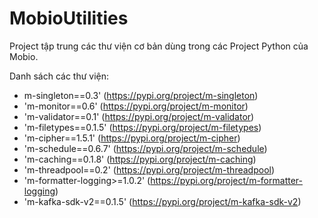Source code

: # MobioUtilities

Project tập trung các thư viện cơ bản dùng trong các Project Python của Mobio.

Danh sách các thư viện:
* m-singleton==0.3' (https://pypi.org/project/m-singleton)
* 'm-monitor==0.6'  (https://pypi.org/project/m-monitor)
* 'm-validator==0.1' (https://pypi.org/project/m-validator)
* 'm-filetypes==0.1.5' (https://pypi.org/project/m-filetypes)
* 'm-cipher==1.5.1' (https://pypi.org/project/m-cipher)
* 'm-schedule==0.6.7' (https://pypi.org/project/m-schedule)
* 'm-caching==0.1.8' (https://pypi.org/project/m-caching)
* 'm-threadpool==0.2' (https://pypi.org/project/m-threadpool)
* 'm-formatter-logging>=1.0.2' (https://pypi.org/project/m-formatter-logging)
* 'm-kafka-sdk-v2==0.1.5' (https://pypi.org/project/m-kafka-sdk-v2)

━━━━━━━━━━━━━━━━━━━━

◆ **Task to complete**: Among the lines above, which hold the word "https"? Report each one.

◆ **Response to the exercise**:
* m-singleton==0.3' (https://pypi.org/project/m-singleton)
* 'm-monitor==0.6'  (https://pypi.org/project/m-monitor)
* 'm-validator==0.1' (https://pypi.org/project/m-validator)
* 'm-filetypes==0.1.5' (https://pypi.org/project/m-filetypes)
* 'm-cipher==1.5.1' (https://pypi.org/project/m-cipher)
* 'm-schedule==0.6.7' (https://pypi.org/project/m-schedule)
* 'm-caching==0.1.8' (https://pypi.org/project/m-caching)
* 'm-threadpool==0.2' (https://pypi.org/project/m-threadpool)
* 'm-formatter-logging>=1.0.2' (https://pypi.org/project/m-formatter-logging)
* 'm-kafka-sdk-v2==0.1.5' (https://pypi.org/project/m-kafka-sdk-v2)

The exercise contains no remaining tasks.